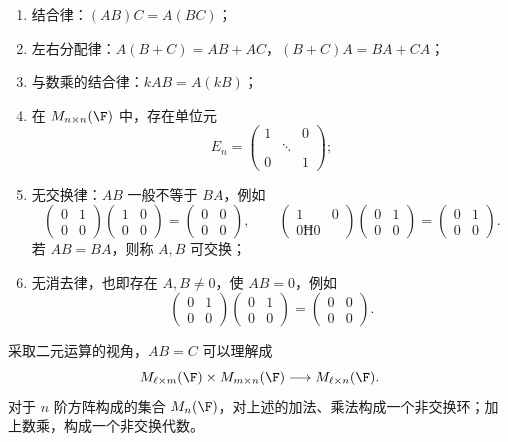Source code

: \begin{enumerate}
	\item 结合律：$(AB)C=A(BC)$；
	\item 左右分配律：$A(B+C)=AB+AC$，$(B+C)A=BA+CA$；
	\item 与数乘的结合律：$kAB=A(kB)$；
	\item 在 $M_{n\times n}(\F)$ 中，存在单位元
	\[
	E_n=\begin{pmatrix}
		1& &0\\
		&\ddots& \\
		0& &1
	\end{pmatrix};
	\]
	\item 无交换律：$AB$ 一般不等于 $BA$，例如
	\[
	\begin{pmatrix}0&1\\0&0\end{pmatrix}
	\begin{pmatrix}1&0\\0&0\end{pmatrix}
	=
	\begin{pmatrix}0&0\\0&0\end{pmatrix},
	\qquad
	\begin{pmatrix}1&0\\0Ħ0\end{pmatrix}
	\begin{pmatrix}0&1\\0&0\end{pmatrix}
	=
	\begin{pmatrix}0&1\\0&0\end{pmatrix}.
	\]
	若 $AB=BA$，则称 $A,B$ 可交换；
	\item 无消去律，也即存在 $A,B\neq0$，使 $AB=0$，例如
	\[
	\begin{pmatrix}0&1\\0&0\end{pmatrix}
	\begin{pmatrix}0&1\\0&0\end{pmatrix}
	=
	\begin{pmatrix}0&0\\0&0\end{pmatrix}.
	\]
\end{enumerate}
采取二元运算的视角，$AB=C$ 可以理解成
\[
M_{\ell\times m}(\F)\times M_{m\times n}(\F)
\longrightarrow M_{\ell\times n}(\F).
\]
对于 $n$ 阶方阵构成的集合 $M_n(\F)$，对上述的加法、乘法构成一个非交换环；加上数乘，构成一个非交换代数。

════════

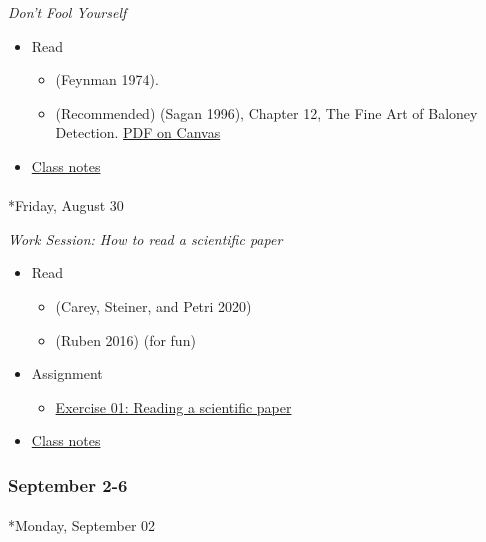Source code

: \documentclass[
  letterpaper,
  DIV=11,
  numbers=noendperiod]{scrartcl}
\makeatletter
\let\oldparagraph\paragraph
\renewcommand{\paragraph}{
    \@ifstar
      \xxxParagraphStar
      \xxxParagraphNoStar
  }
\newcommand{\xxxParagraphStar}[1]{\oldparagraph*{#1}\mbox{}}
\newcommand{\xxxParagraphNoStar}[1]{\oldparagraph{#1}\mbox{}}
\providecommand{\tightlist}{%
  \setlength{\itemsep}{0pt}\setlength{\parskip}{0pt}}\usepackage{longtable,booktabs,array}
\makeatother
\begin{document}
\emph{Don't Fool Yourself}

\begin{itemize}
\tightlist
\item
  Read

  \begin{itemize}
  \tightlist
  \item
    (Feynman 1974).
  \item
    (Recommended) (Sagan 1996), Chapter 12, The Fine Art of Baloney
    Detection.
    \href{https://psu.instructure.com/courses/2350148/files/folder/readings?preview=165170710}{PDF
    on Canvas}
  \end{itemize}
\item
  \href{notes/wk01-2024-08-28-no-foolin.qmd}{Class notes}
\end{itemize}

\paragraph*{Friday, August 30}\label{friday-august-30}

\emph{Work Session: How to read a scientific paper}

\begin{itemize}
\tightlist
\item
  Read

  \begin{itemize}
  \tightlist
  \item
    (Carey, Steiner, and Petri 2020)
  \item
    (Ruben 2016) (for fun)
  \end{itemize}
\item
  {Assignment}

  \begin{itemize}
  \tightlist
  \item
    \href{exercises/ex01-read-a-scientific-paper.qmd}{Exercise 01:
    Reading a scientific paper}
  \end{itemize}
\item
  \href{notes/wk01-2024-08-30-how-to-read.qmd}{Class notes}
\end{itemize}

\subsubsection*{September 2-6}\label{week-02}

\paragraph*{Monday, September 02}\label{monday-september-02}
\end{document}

════════

#### [REQUIRED ACTION]
For every line in the material above that holds the string "href", add one to a count; state only the final count.

#### [WRITTEN ANSWER]
4